**Data excerpts:**
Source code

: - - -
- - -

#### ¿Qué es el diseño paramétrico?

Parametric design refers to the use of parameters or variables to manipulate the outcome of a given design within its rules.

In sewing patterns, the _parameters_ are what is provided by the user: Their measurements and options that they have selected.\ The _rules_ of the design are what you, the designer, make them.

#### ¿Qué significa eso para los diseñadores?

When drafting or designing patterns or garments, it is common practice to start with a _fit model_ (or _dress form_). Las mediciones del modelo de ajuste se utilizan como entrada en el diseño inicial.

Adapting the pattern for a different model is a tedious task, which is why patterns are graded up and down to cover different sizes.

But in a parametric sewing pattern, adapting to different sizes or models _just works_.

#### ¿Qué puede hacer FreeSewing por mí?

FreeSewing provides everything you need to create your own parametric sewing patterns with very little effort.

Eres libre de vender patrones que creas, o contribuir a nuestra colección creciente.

**Exercise requirements:** Take every line above that includes the string "diseño" and return it.

**Solution to this task:**
#### ¿Qué es el diseño paramétrico?
When drafting or designing patterns or garments, it is common practice to start with a _fit model_ (or _dress form_). Las mediciones del modelo de ajuste se utilizan como entrada en el diseño inicial.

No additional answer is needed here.